Collected data
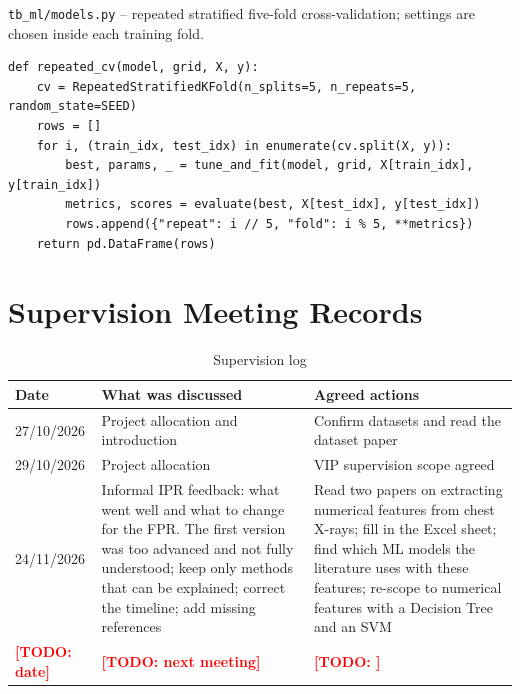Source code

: \documentclass[11pt,a4paper]{article}
\newcommand{\todo}[1]{\textcolor{red}{\textbf{[TODO: #1]}}}
\begin{document}
\begin{appendices}
\noindent \texttt{tb\_ml/models.py} -- repeated stratified five-fold cross-validation; settings are chosen inside each training fold.
\begin{lstlisting}
def repeated_cv(model, grid, X, y):
    cv = RepeatedStratifiedKFold(n_splits=5, n_repeats=5, random_state=SEED)
    rows = []
    for i, (train_idx, test_idx) in enumerate(cv.split(X, y)):
        best, params, _ = tune_and_fit(model, grid, X[train_idx], y[train_idx])
        metrics, scores = evaluate(best, X[test_idx], y[test_idx])
        rows.append({"repeat": i // 5, "fold": i % 5, **metrics})
    return pd.DataFrame(rows)
\end{lstlisting}

\section{Supervision Meeting Records}
\begin{table}[htbp]
  \centering
  \caption{Supervision log}
  \footnotesize
  \begin{tabularx}{\linewidth}{l X X}
    \toprule
    Date & What was discussed & Agreed actions \\
    \midrule
    27/10/2026 & Project allocation and introduction & Confirm datasets and read the dataset paper \\
    29/10/2026 & Project allocation & VIP supervision scope agreed \\
    24/11/2026 & Informal IPR feedback: what went well and what to change for the FPR. The first version was too advanced and not fully understood; keep only methods that can be explained; correct the timeline; add missing references & Read two papers on extracting numerical features from chest X-rays; fill in the Excel sheet; find which ML models the literature uses with these features; re-scope to numerical features with a Decision Tree and an SVM \\
    \todo{date} & \todo{next meeting} & \todo{} \\
    \bottomrule
  \end{tabularx}
\end{table}
\end{appendices}
\end{document}
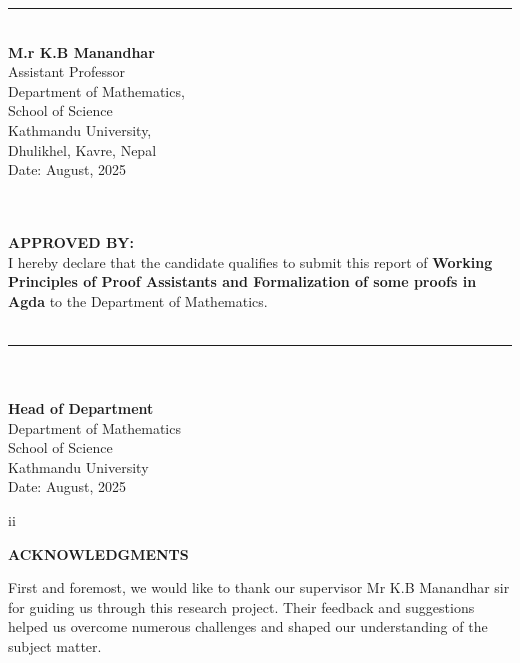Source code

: \documentclass[12pt]{article}
\begin{document}
\vspace{3em}

\noindent
\begin{minipage}{0.45\textwidth}
\rule{6cm}{0.5pt}\\
\textbf{M.r K.B Manandhar }\\
Assistant Professor\\
Department of Mathematics,\\
School of Science\\ Kathmandu University,\\
Dhulikhel, Kavre, Nepal\\
Date: August, 2025

\end{minipage}


\vspace{2.5em}

\noindent
\\ \\ 
\textbf{APPROVED BY:}\\
I hereby declare that the candidate qualifies to submit this report of \textbf{Working Principles of Proof Assistants and Formalization of some proofs in Agda} to the Department of Mathematics.
\\
\vspace{1.7em}
\\
\noindent
\rule{6cm}{0.5pt}\\ \\
\textbf{Head of Department }\\
Department of Mathematics\\
School of Science\\
Kathmandu University\\
Date: August, 2025

\vspace{2em}

\begin{center}
   {\small ii}
\end{center}
\clearpage

\clearpage

\begin{center}
    \textbf{\LARGE ACKNOWLEDGMENTS}
\end{center}
    First and foremost, we would like to thank our supervisor Mr K.B Manandhar sir for guiding us through this research project.
Their feedback and suggestions helped us overcome numerous challenges and shaped
our understanding of the subject matter.
\end{document}
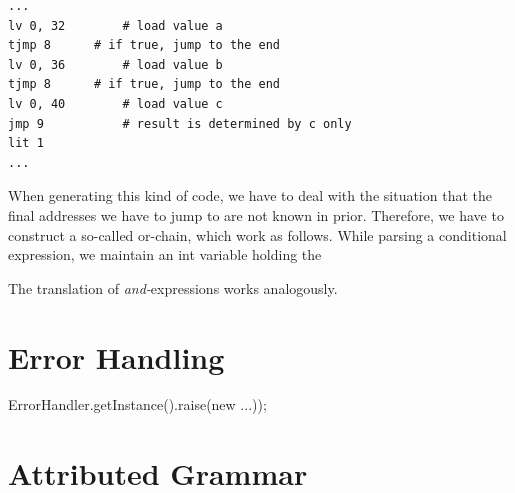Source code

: \documentclass[11pt]{report}
\newcommand{\leongage}{NoBeard}
\newcommand{\alternative}{$\mid \;$}
\newenvironment{atg}[1][6cm]
	{\begin{tabular}[b]{lclp{#1}}}
	{\end{tabular}}
\newcommand{\atgsy}[2]{$\textrm{#1}_\textrm{#2}$}
\newcommand{\outattr}{$\uparrow$}
\newcommand{\inattr}{$\downarrow$}
\newcommand{\semantics}[1]{\textcolor{Gray}{#1}}
\newenvironment {sem}
	{\underline{sem}}
	{\underline{endsem}}
\begin{document}

\begin{lstlisting}[float,caption={Assembler code of or-chain}, captionpos=b,label=cod:orchain]
...
lv 0, 32		# load value a
tjmp 8		# if true, jump to the end
lv 0, 36		# load value b
tjmp 8		# if true, jump to the end
lv 0, 40		# load value c
jmp 9			# result is determined by c only
lit 1
...
\end{lstlisting}
When generating this kind of code, we have to deal with the situation that the final addresses we have to jump to are not known in prior. Therefore, we have to construct a so-called or-chain, which work as follows. While parsing a conditional expression, we maintain an int variable holding the 

The translation of {\em and-}expressions works analogously.


\chapter{Error Handling}
ErrorHandler.getInstance().raise(new ...));

\chapter{Attributed Grammar}
%
%
\end{document}

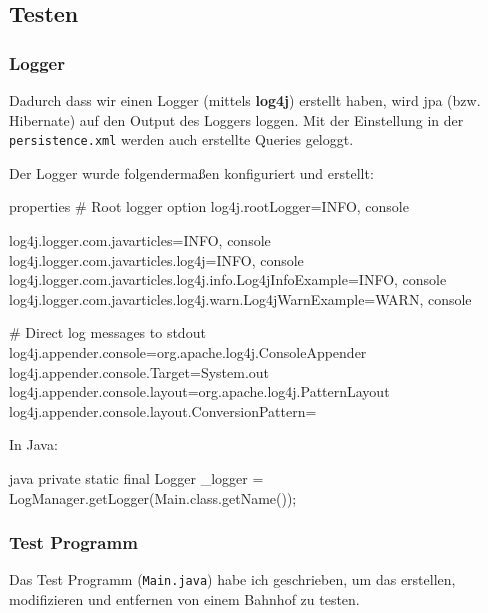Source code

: \clearpage
\subsection{Testen}

\subsubsection{Logger}

Dadurch dass wir einen Logger (mittels \textbf{log4j}) erstellt haben, wird \gls{jpa} (bzw. Hibernate) auf den Output des Loggers loggen. Mit der Einstellung in der \texttt{persistence.xml} werden auch erstellte Queries geloggt.

Der Logger wurde folgendermaßen konfiguriert und erstellt:

\begin{code}{properties}
# Root logger option
log4j.rootLogger=INFO, console

log4j.logger.com.javarticles=INFO, console
log4j.logger.com.javarticles.log4j=INFO, console
log4j.logger.com.javarticles.log4j.info.Log4jInfoExample=INFO, console
log4j.logger.com.javarticles.log4j.warn.Log4jWarnExample=WARN, console

# Direct log messages to stdout
log4j.appender.console=org.apache.log4j.ConsoleAppender
log4j.appender.console.Target=System.out
log4j.appender.console.layout=org.apache.log4j.PatternLayout
log4j.appender.console.layout.ConversionPattern=%
\end{code}

In Java:

\begin{code}{java}
private static final Logger _logger = LogManager.getLogger(Main.class.getName());
\end{code}

\subsubsection{Test Programm}

Das Test Programm (\texttt{Main.java}) habe ich geschrieben, um das erstellen, modifizieren und entfernen von einem Bahnhof zu testen.

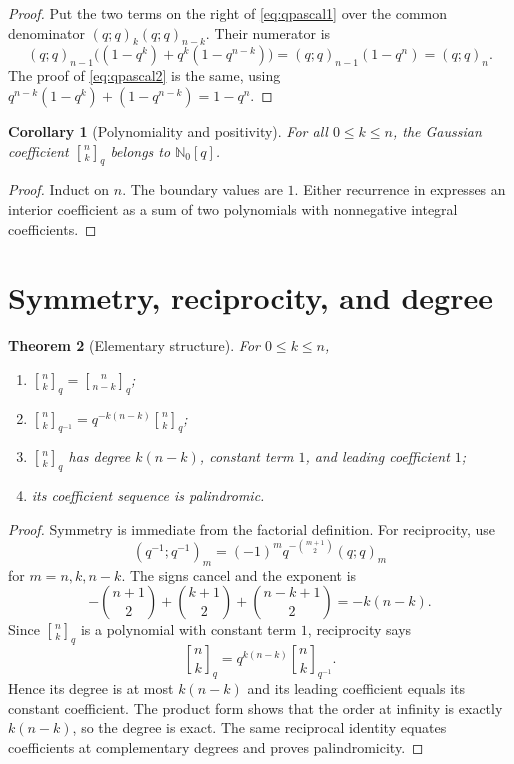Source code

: \documentclass[11pt,oneside,openany]{book}
\newtheorem{theorem}{Theorem}[chapter]
\newtheorem{corollary}[theorem]{Corollary}
\theoremstyle{definition}
\theoremstyle{remark}
\newcommand{\qbinom}[2]{\genfrac{[}{]}{0pt}{}{#1}{#2}_{q}}
\newcommand{\Qbinom}[3]{\genfrac{[}{]}{0pt}{}{#1}{#2}_{#3}}
\newcommand{\N}{\mathbb N}
\begin{document}
\begin{proof}
Put the two terms on the right of \eqref{eq:qpascal1} over the common denominator $(q;q)_k(q;q)_{n-k}$.  Their numerator is
\[
 (q;q)_{n-1}\bigl((1-q^k)+q^k(1-q^{n-k})\bigr)
 =(q;q)_{n-1}(1-q^n)=(q;q)_n.
\]
The proof of \eqref{eq:qpascal2} is the same, using
\(
 q^{n-k}(1-q^k)+(1-q^{n-k})=1-q^n.
\)
\end{proof}

\begin{corollary}[Polynomiality and positivity]\label{cor:positivity}
For all $0\le k\le n$, the Gaussian coefficient $\qbinom nk$ belongs to $\N_0[q]$.
\end{corollary}

\begin{proof}
Induct on $n$.  The boundary values are $1$.  Either recurrence in  expresses an interior coefficient as a sum of two polynomials with nonnegative integral coefficients.
\end{proof}

\section{Symmetry, reciprocity, and degree}

\begin{theorem}[Elementary structure]\label{thm:qbinom-structure}
For $0\le k\le n$,
\begin{enumerate}[label=\textup{(\roman*)}]
\item $\qbinom nk=\qbinom n{n-k}$;
\item $\displaystyle \Qbinom nk{q^{-1}}=q^{-k(n-k)}\qbinom nk$;
\item $\qbinom nk$ has degree $k(n-k)$, constant term $1$, and leading coefficient $1$;
\item its coefficient sequence is palindromic.
\end{enumerate}
\end{theorem}

\begin{proof}
Symmetry is immediate from the factorial definition.  For reciprocity, use
\[
 (q^{-1};q^{-1})_m=(-1)^mq^{-\binom{m+1}{2}}(q;q)_m
\]
for $m=n,k,n-k$.  The signs cancel and the exponent is
\[
 -\binom{n+1}{2}+\binom{k+1}{2}+\binom{n-k+1}{2}=-k(n-k).
\]
Since $\qbinom nk$ is a polynomial with constant term $1$, reciprocity says
\[
 \qbinom nk=q^{k(n-k)}\Qbinom nk{q^{-1}}.
\]
Hence its degree is at most $k(n-k)$ and its leading coefficient equals its constant coefficient.  The product form shows that the order at infinity is exactly $k(n-k)$, so the degree is exact.  The same reciprocal identity equates coefficients at complementary degrees and proves palindromicity.
\end{proof}
\end{document}
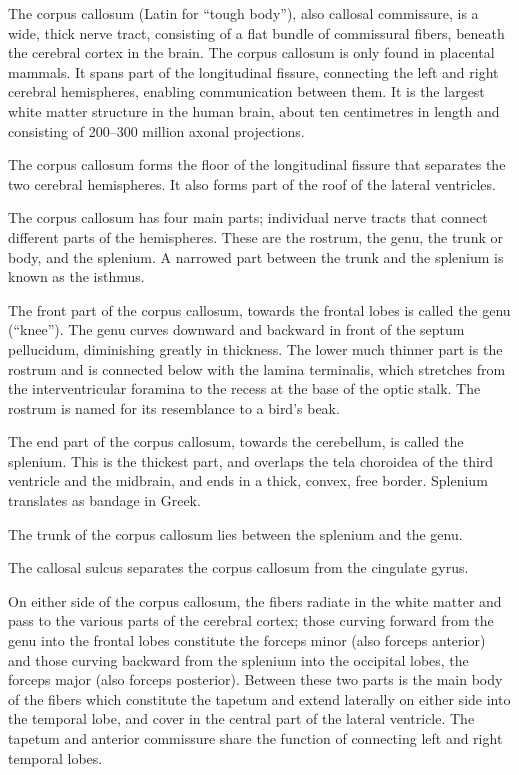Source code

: \documentclass[]{book}
\begin{document}
The corpus callosum (Latin for ``tough body''), also callosal commissure, is a wide, thick nerve tract, consisting of a flat bundle of commissural fibers, beneath the cerebral cortex in the brain. The corpus callosum is only found in placental mammals. It spans part of the longitudinal fissure, connecting the left and right cerebral hemispheres, enabling communication between them. It is the largest white matter structure in the human brain, about ten centimetres in length and consisting of 200--300 million axonal projections.

The corpus callosum forms the floor of the longitudinal fissure that separates the two cerebral hemispheres. It also forms part of the roof of the lateral ventricles.

The corpus callosum has four main parts; individual nerve tracts that connect different parts of the hemispheres. These are the rostrum, the genu, the trunk or body, and the splenium. A narrowed part between the trunk and the splenium is known as the isthmus.

The front part of the corpus callosum, towards the frontal lobes is called the genu (``knee''). The genu curves downward and backward in front of the septum pellucidum, diminishing greatly in thickness. The lower much thinner part is the rostrum and is connected below with the lamina terminalis, which stretches from the interventricular foramina to the recess at the base of the optic stalk. The rostrum is named for its resemblance to a bird's beak.

The end part of the corpus callosum, towards the cerebellum, is called the splenium. This is the thickest part, and overlaps the tela choroidea of the third ventricle and the midbrain, and ends in a thick, convex, free border. Splenium translates as bandage in Greek.

The trunk of the corpus callosum lies between the splenium and the genu.

The callosal sulcus separates the corpus callosum from the cingulate gyrus.

On either side of the corpus callosum, the fibers radiate in the white matter and pass to the various parts of the cerebral cortex; those curving forward from the genu into the frontal lobes constitute the forceps minor (also forceps anterior) and those curving backward from the splenium into the occipital lobes, the forceps major (also forceps posterior). Between these two parts is the main body of the fibers which constitute the tapetum and extend laterally on either side into the temporal lobe, and cover in the central part of the lateral ventricle. The tapetum and anterior commissure share the function of connecting left and right temporal lobes.
\end{document}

* Your assignment
Go through the entries above and pull out each line with "grid" in it.

* Output for this exercise
def repeated_cv(model, grid, X, y):
        best, params, _ = tune_and_fit(model, grid, X[train_idx], y[train_idx])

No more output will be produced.